* TASK TO COMPLETE *
Both the line below containing "Thay các chữ" and the line containing "của 1 tích]", along with every line between them, should be repeated exactly; no other line belongs in the answer.

(Stored data)
⟨

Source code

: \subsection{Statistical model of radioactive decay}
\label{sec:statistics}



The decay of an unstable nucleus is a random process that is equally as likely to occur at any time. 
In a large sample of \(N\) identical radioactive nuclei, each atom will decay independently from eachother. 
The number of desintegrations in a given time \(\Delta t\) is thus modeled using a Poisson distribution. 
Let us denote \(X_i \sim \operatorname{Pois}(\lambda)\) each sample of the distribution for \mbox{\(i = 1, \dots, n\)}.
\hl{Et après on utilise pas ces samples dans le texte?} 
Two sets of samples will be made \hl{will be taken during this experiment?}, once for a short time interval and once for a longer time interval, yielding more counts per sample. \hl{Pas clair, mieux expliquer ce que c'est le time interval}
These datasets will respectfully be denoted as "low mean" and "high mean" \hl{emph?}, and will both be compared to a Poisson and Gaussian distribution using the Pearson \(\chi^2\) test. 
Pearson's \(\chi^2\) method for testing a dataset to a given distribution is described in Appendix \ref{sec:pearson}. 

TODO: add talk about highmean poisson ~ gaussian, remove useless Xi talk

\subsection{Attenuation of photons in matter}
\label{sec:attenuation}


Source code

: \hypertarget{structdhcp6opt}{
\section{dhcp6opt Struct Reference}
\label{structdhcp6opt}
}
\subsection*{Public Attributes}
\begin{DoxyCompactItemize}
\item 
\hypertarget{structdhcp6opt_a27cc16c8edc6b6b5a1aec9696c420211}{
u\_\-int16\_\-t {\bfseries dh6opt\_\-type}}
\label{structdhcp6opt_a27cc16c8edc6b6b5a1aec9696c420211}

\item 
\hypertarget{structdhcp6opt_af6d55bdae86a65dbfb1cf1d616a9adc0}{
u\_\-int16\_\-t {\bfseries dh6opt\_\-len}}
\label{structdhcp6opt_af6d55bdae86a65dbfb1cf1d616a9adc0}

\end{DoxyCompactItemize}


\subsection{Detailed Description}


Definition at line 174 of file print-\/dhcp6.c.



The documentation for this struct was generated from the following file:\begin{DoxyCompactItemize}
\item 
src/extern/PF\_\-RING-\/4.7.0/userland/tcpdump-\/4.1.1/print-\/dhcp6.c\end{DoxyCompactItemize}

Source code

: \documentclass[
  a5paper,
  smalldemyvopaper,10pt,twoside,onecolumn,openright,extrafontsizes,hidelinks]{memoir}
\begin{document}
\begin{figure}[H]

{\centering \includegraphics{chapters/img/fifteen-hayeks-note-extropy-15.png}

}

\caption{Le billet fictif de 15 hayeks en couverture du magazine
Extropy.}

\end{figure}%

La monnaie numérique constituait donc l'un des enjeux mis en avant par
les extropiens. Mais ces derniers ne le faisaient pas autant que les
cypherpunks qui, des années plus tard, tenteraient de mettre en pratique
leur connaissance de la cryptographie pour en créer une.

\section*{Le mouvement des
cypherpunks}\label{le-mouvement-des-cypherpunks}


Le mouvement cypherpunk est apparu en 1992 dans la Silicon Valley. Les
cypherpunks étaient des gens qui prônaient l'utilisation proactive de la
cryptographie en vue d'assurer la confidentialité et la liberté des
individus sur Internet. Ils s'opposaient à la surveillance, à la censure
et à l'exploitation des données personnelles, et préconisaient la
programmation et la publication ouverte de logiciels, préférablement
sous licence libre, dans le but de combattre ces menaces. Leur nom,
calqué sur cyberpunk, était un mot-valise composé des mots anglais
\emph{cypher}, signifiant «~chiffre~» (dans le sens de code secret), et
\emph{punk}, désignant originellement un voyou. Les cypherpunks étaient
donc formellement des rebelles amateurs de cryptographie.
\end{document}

⟩
⟨

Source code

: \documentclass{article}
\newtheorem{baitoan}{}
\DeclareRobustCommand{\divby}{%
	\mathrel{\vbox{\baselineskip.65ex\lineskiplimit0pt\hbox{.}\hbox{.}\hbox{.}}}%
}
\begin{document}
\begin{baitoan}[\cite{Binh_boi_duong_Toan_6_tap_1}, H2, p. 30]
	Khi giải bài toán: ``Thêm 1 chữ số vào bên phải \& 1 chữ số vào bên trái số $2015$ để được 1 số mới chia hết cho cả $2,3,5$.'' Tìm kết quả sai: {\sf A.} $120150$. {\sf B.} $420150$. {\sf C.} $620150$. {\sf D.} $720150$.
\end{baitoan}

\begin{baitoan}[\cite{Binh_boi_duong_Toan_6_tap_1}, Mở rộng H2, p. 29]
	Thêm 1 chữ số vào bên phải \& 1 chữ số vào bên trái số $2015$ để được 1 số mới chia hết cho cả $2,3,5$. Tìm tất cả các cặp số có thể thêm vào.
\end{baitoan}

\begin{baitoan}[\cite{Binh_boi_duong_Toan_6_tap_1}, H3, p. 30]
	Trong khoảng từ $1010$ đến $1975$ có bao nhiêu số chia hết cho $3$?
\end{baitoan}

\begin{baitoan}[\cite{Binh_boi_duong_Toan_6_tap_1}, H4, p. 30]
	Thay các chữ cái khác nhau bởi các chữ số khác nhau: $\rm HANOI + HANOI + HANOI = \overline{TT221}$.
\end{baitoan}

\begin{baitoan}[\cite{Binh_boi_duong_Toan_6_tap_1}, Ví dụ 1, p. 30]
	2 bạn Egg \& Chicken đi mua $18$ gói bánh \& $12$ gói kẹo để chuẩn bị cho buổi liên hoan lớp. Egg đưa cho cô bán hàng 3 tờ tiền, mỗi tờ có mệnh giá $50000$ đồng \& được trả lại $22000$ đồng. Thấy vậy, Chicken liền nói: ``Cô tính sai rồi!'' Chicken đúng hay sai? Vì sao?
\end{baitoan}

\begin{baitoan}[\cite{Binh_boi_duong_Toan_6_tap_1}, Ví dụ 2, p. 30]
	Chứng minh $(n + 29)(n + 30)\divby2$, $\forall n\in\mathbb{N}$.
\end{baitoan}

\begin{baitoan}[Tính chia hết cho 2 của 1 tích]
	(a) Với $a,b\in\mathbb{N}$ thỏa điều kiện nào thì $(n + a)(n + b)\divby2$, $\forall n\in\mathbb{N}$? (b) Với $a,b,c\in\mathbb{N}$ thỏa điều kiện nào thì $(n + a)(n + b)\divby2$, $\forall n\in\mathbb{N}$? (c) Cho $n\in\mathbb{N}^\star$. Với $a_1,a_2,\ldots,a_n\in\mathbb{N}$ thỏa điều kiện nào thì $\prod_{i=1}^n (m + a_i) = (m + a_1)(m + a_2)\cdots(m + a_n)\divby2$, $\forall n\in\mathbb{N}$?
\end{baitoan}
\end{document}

⟩
⟨

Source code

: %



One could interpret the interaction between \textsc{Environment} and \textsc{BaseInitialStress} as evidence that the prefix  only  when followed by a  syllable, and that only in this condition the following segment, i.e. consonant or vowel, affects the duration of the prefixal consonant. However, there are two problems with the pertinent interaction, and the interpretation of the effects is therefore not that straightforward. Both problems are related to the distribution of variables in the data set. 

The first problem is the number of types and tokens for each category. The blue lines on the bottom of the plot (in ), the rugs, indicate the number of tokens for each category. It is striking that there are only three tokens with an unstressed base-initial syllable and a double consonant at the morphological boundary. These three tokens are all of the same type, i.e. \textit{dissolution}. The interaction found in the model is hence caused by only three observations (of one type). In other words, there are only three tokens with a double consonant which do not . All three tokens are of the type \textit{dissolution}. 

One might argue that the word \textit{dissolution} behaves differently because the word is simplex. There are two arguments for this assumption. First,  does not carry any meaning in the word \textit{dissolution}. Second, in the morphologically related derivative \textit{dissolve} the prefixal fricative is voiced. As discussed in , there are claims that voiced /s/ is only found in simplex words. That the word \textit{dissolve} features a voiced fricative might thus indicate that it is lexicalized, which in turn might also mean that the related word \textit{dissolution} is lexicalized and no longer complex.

⟩

* TASK RESULT *
	Thay các chữ cái khác nhau bởi các chữ số khác nhau: $\rm HANOI + HANOI + HANOI = \overline{TT221}$.
\end{baitoan}

\begin{baitoan}[\cite{Binh_boi_duong_Toan_6_tap_1}, Ví dụ 1, p. 30]
	2 bạn Egg \& Chicken đi mua $18$ gói bánh \& $12$ gói kẹo để chuẩn bị cho buổi liên hoan lớp. Egg đưa cho cô bán hàng 3 tờ tiền, mỗi tờ có mệnh giá $50000$ đồng \& được trả lại $22000$ đồng. Thấy vậy, Chicken liền nói: ``Cô tính sai rồi!'' Chicken đúng hay sai? Vì sao?
\end{baitoan}

\begin{baitoan}[\cite{Binh_boi_duong_Toan_6_tap_1}, Ví dụ 2, p. 30]
	Chứng minh $(n + 29)(n + 30)\divby2$, $\forall n\in\mathbb{N}$.
\end{baitoan}

\begin{baitoan}[Tính chia hết cho 2 của 1 tích]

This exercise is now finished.